Whether it is doing vendor audits or visiting manufacturing plants, supply chain professionals often find themselves travelling the globe. As with many supply chain tasks, finding the right suppliers of travel services is critical to the task, and technology can streamline or hinder the process.
There are thousands of apps available to help travelers get from point A to point B and arrange transportation and hotel accommodations. Price comparison and booking apps make the old days of laboriously looking up individual airline and hotel rates and comparing options yourself seem like a bad dream. However, the plethora of choices has a downside too, especially from a business perspective.
If you do a lot of traveling for business, you’ll quickly appreciate the value of simplicity and a single source of information. If you have a half dozen travel apps on your phone, it can be tough to remember which you used to book a flight or where to go if you need to make a change. When it comes time to submit expenses, you likely won’t have a single source you can use to see all your costs in one place — unless you create one yourself.

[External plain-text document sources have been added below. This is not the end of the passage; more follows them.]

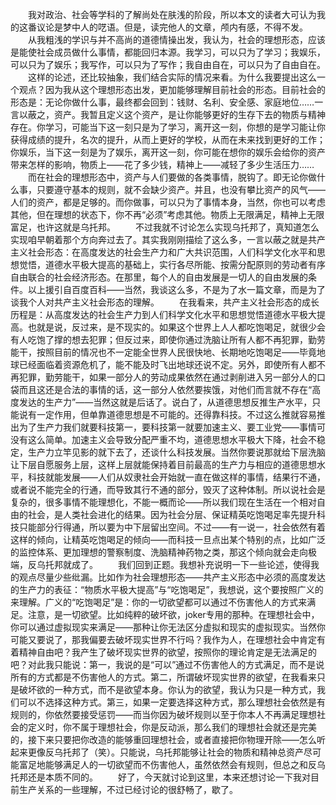 　　我对政治、社会等学科的了解尚处在肤浅的阶段，所以本文的读者大可认为我的这番议论是梦中人的呓语。但是，读完他人的文章，颅内有感，不得不发。
　　从我粗浅的学识与并不高尚的道德情操出发，我认为，社会的理想形态，应该是能使社会成员做什么事情，都能回归本源。我学习，可以只为了学习；我娱乐，可以只为了娱乐；我写作，可以只为了写作；我自由自在，可以只为了自由自在。
　　这样的论述，还比较抽象，我们结合实际的情况来看。为什么我要提出这么一个观点？因为我从这个理想形态出发，更加能够理解目前社会的形态。目前社会的形态是：无论你做什么事，最终都会回到：钱财、名利、安全感、家庭地位……一言以蔽之，资产。我暂且定义这个资产，是让你能够更好的生存下去的物质与精神存在。你学习，可能当下这一刻只是为了学习，离开这一刻，你想的是学习能让你获得成绩的提升，名次的提升，从而上更好的学校，从而在未来找到更好的工作；你娱乐，当下这一刻是为了娱乐，离开这一刻，你可能在想你的娱乐会给你的资产带来怎样的影响，物质上——花了多少钱，精神上——减轻了多少生活压力……
　　而在社会的理想形态中，资产与人们要做的各类事情，脱钩了。即无论你做什么事，只要遵守基本的规则，就不会缺少资产。并且，也没有攀比资产的风气——人们的资产，都是足够的。而你做事，可以只为了事情本身，当然，你也可以考虑其他，但在理想的状态下，你不再“必须”考虑其他。物质上无限满足，精神上无限富足，也许这就是乌托邦。
　　不过我就不讨论怎么实现乌托邦了，真知道怎么实现咱早朝着那个方向奔过去了。其实我刚刚描绘了这么多，一言以蔽之就是共产主义社会形态：在高度发达的社会生产力和广大共识范围，人们科学文化水平和思想觉悟，道德水平极大提高的基础上，实行各尽所能、按需分配原则的劳动者有序自由联合的社会经济形态。在那里，每个人的自由发展是一切人的自由发展的条件。以上援引自百度百科——当然，我谈这么多，不是为了水一篇文章，而是为了谈我个人对共产主义社会形态的理解。
　　在我看来，共产主义社会形态的成长历程是：从高度发达的社会生产力到人们科学文化水平和思想觉悟道德水平极大提高。也就是说，反过来，是不现实的。如果这个世界上人人都吃饱喝足，就很少会有人吃饱了撑的想去犯罪；但反过来，即使你通过洗脑让所有人都不再犯罪，勤劳能干，按照目前的情况也不一定能全世界人民很快地、长期地吃饱喝足——毕竟地球已经面临着资源危机了，能不能及时飞出地球还说不定。另外，即使所有人都不再犯罪，勤劳能干，如果一部分人的劳动成果依然在通过剥削进入另一部分人的口袋而且这还是合法的事情的话，这一部分人依然要挨饿，对他们而言就不存在“高度发达的生产力”——当然这就是后话了。说白了，从道德思想反推生产水平，只能说有一定作用，但单靠道德思想是不可能的。还得靠科技。不过这么推就容易推出为了生产力我们就要科技第一，要科技第一就要加速主义、要工业党——事情可没有这么简单。加速主义会导致分配严重不均，道德思想水平极大下降，社会不稳定，生产力立竿见影的就下去了，还谈什么科技发展。当然你要说那就给下层洗脑让下层自愿服务上层，这样上层就能保持着目前最高的生产力与相应的道德思想水平，科技就能发展——人们从奴隶社会开始就一直在做这样的事情，结果行不通，或者说不能完全的行通，而导致其行不通的部分，毁灭了这种体制。所以说社会是复杂的，很多事情不能理想化，不能一概而论——所以我们现在生活在一个相对自由的社会，是人类社会进化的结果。因为社会分层、保证精英吃饱喝足率先提升科技只能部分行得通，所以要为中下层留出空间。不过——有一说一，社会依然有着这样的倾向，让精英吃饱喝足的倾向——而科技一旦点出某个特别的点，比如广泛的监控体系、更加理想的警察制度、洗脑精神药物之类，那这个倾向就会走向极端，反乌托邦就成了。
　　我们回到正题。我想补充说明一下一些论述，使得我的观点尽量少些纰漏。比如作为社会理想形态——共产主义形态中必须的高度发达的生产力的表征：“物质水平极大提高”与“吃饱喝足”，我想说，这个要按照广义的来理解。广义的“吃饱喝足”是：你的一切欲望都可以通过不伤害他人的方式来满足。注意，是一切欲望。比如纯粹的破坏欲，joker专用的那种。在理想社会中，你可以通过虚拟现实来满足——那种让你无法区分虚拟和现实的虚拟现实。当然你可能又要说了，那我偏要去破坏现实世界不行吗？我作为人，在理想社会中肯定有着精神自由吧？我产生了破坏现实世界的欲望，按照你的理论肯定是无法满足的吧？对此我只能说：第一，我说的是“可以”通过不伤害他人的方式满足，而不是说所有的方式都是不伤害他人的方式。第二，所谓破坏现实世界的欲望，在我看来只是破坏欲的一种方式，而不是欲望本身。你认为的欲望，我认为只是一种方式，我们可以不选择这种方式。第三，如果一定要选择这种方式，那么理想社会依然是有规则的，你依然要接受惩罚——而当你因为破坏规则以至于你本人不再满足理想社会的定义时，你不属于理想社会，你是反动派，那么我们的理想社会就还是完美的，接下来只要把你改造的能够重回理想社会，或者直接把你物理开除——怎么听起来更像反乌托邦了（笑）。只能说，乌托邦能够让社会的物质和精神总资产尽可能富足地能够满足人的一切欲望而不伤害他人，虽然依然会有规则，但总之和反乌托邦还是本质不同的。
　　好了，今天就讨论到这里，本来还想讨论一下我对目前生产关系的一些理解，不过已经讨论的很舒畅了，歇了。
<!-- ##{"timestamp":1585047454}## -->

It’s even more challenging if you manage a team of travelers in addition to handling your own trips. When people book things on their own, choosing apps and sites according to personal preferences, tracking travel expenses or enforcing policies that affect fares, room rates, or corporate contracts is tricky. It’s also impossible to create a comprehensive travel cost report easily.
I experienced this situation first-hand as I handled my own business travel while managing business trip oversight for a rapidly growing team. On one trip, I visited 10 cities in 12 days. Luckily, I had my corporate travel booking tool in place before I took that trip — the service handled the initial bookings as well as changes on the fly.

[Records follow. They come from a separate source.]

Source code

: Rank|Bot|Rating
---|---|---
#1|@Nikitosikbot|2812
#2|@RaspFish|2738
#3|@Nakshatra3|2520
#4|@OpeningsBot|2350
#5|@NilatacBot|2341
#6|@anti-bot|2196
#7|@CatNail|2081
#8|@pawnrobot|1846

One overlooked aspect of modern corporate travel is that few executives have a dedicated administrative assistant. Instead, travelers are saddled with making flight and hotel arrangements and changes, unless the company uses a corporate travel tool. During my whirlwind trip, I was able to hand-off booking duties to a corporate travel booking vendor, which reduced the stress immeasurably.

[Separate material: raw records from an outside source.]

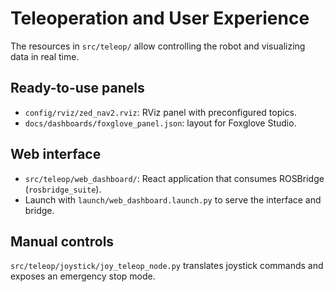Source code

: # Teleoperation and User Experience

The resources in `src/teleop/` allow controlling the robot and visualizing data in real time.

## Ready-to-use panels
- `config/rviz/zed_nav2.rviz`: RViz panel with preconfigured topics.
- `docs/dashboards/foxglove_panel.json`: layout for Foxglove Studio.

## Web interface
- `src/teleop/web_dashboard/`: React application that consumes ROSBridge (`rosbridge_suite`).
- Launch with `launch/web_dashboard.launch.py` to serve the interface and bridge.

## Manual controls
`src/teleop/joystick/joy_teleop_node.py` translates joystick commands and exposes an emergency stop mode.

Supply chain organizations often have significant travel budgets. A corporate travel booking tool can be an invaluable asset to individual team members as well as managers, but it’s important to choose the right booking tool vendor.
Pricing models vary, but I prefer a service model that charges a fixed cost per month. That makes budgeting easier. A system that charges travelers per transaction can be susceptible to unexpected spikes). It’s also essential to find a travel solution that is compatible with the calendar your organization uses as well as any other travel apps that keep the team organized.
A booking tool with robust reporting tools is also a must-have, especially if you manage a team of travelers. Smart applications alert you to travel cost overruns, so you can make a course correction before it affects your bottom line. A system that provides visibility into where people are and what trips are planned is also extremely helpful.
A travel booking tool that uses its own booking engine (instead of relying on a third-party vendor) is ideal. A corporate travel service with that capability can tweak search rules and other operations to accommodate your company’s unique needs. This capability isn’t standard in the corporate travel service market, so it pays to ask about that before you decide on a vendor partnership.
Last but certainly not least, make sure your corporate travel partner offers great customer service. Travelers should be able to make contact on the road via phone or chat and get issues resolved promptly. Traveling to 10 cities in 12 days can be stressful, but you only need one good corporate travel booking tool to pull it off successfully.